CHAPITRE II : RECONNAISSANCE ET EFFETS DES PROCEDURES COLLECTIVES OUVERTES HORS DE L’ESPACE OHADA (2015)

SECTION 3 :

RECONNAISSANCE DE LA PROCEDURE
COLLECTIVE ETRANGERE ET MESURES DISPONIBLES

ARTICLE 256-14

Un représentant étranger peut demander à la juridiction compétente au sens des articles 3,3-1 et 3-2 ci-dessus de reconnaitre la procédure collective étrangère dans le cadre de laquelle il a été désigné représentant.

Une demande de reconnaissance doit être accompagnée des documents suivants :

1°) une copie certifiée conforme de la décision d’ouverture de la procédure collective étrangère et de désignation du représentant étranger;

2°) un certificat de la juridiction étrangère attestant de l’ouverture de la procédure collective étrangère et la désignation du représentant étranger ;

3°) en l’absence des pièces visées aux numéros 1°) et 2°) du présent article, toute autre preuve de l’ouverture de la procédure collective étrangère et de la désignation du représentant étranger susceptible d’être acceptée par la juridiction compétente au sens des articles 3, 3-1 et 3-2 ci-dessus.

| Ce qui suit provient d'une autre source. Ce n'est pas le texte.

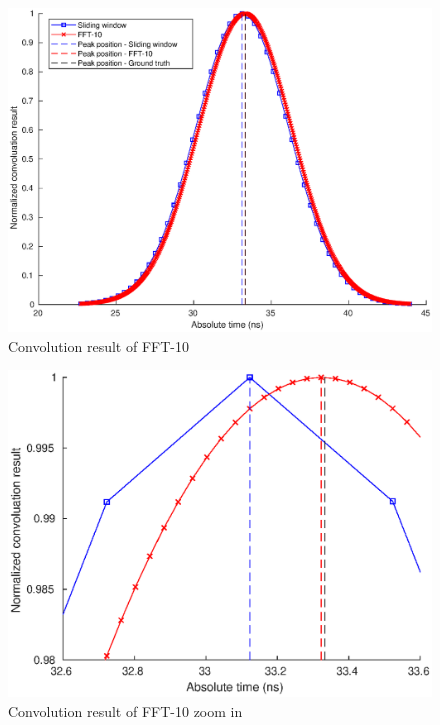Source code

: \begin{figure}[t!p]
\centering
\includegraphics[width=1\textwidth]{figures/chapter_ADC_MF/plot_convRes_FFT10_sim.eps}
\caption{Convolution result of FFT-10}
\label{fig:NP_sig_FFT10}
\end{figure}
%
\begin{figure}[t!p]
\centering
\includegraphics[width=1\textwidth]{figures/chapter_ADC_MF/plot_convRes_FFT10_zoomin.eps}
\caption{Convolution result of FFT-10 zoom in}
\end{figure}
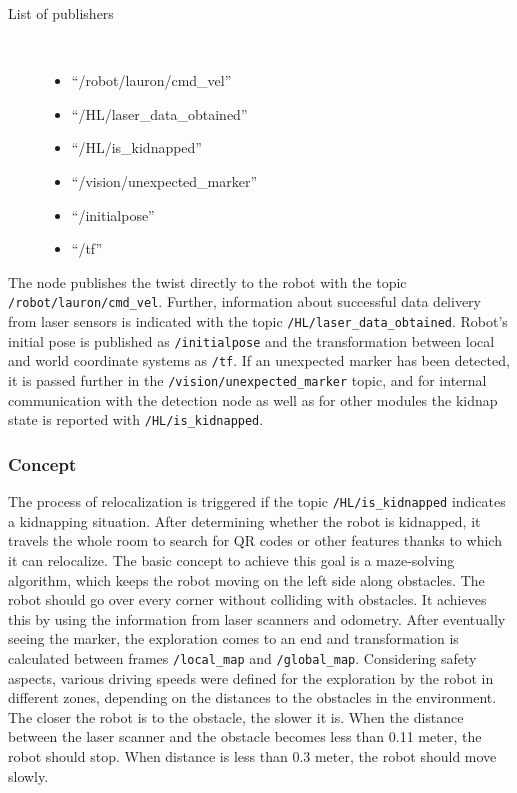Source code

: \begin{description}	
\item[List of publishers]\
	\begin{itemize}
	\item ``/robot/lauron/cmd\_vel''
	\item ``/HL/laser\_data\_obtained''
	\item ``/HL/is\_kidnapped''
	\item ``/vision/unexpected\_marker''
	\item ``/initialpose''
	\item ``/tf''
	\end{itemize}
\end{description}

The node publishes the twist directly to the robot with the topic \texttt{/robot/lauron/cmd\_vel}. Further, information about successful data delivery from laser sensors is indicated with the topic \texttt{/HL/laser\_data\_obtained}. Robot's initial pose is published as \texttt{/initialpose} and the transformation between local and world coordinate systems as \texttt{/tf}. If an unexpected marker has been detected, it is passed further in the \texttt{/vision/unexpected\_marker} topic, and for internal communication with the detection node as well as for other modules the kidnap state is reported with \texttt{/HL/is\_kidnapped}.

\subsubsection{Concept}
The process of relocalization is triggered if the topic \texttt{/HL/is\_kidnapped} indicates a kidnapping situation. After determining whether the robot is kidnapped, it travels the whole room to search for QR codes or other features thanks to which it can relocalize. The basic concept to achieve this goal is a maze-solving algorithm, which keeps the robot moving on the left side along obstacles. The robot should go over every corner without colliding with obstacles. It achieves this by using the information from laser scanners and odometry. After eventually seeing the marker, the exploration comes to an end and transformation is calculated between frames \texttt{/local\_map} and \texttt{/global\_map}. Considering safety aspects, various driving speeds were defined for the exploration by the robot in different zones, depending on the distances to the obstacles in the environment. The closer the robot is to the obstacle, the slower it is. When the distance between the laser scanner and the obstacle becomes less than 0.11 meter, the robot should stop. When distance is less than 0.3 meter, the robot should move slowly.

La demande de reconnaissance est également accompagnée d’une déclaration identifiant toutes les procédures collectives étrangères concernant le débiteur qui sont connues par le représentant étranger.

Tous les documents fournis à l’appui de la demande de reconnaissance du présent article doivent être rédigés ou traduits dans la ou dans une langue officielle de l’État partie concerné.

 

ARTICLE 256-15

Nonobstant toute disposition du présent chapitre, la juridiction compétente saisie d’une demande de reconnaissance d’une procédure collective étrangère peut prendre en compte les présomptions énoncées au présent article.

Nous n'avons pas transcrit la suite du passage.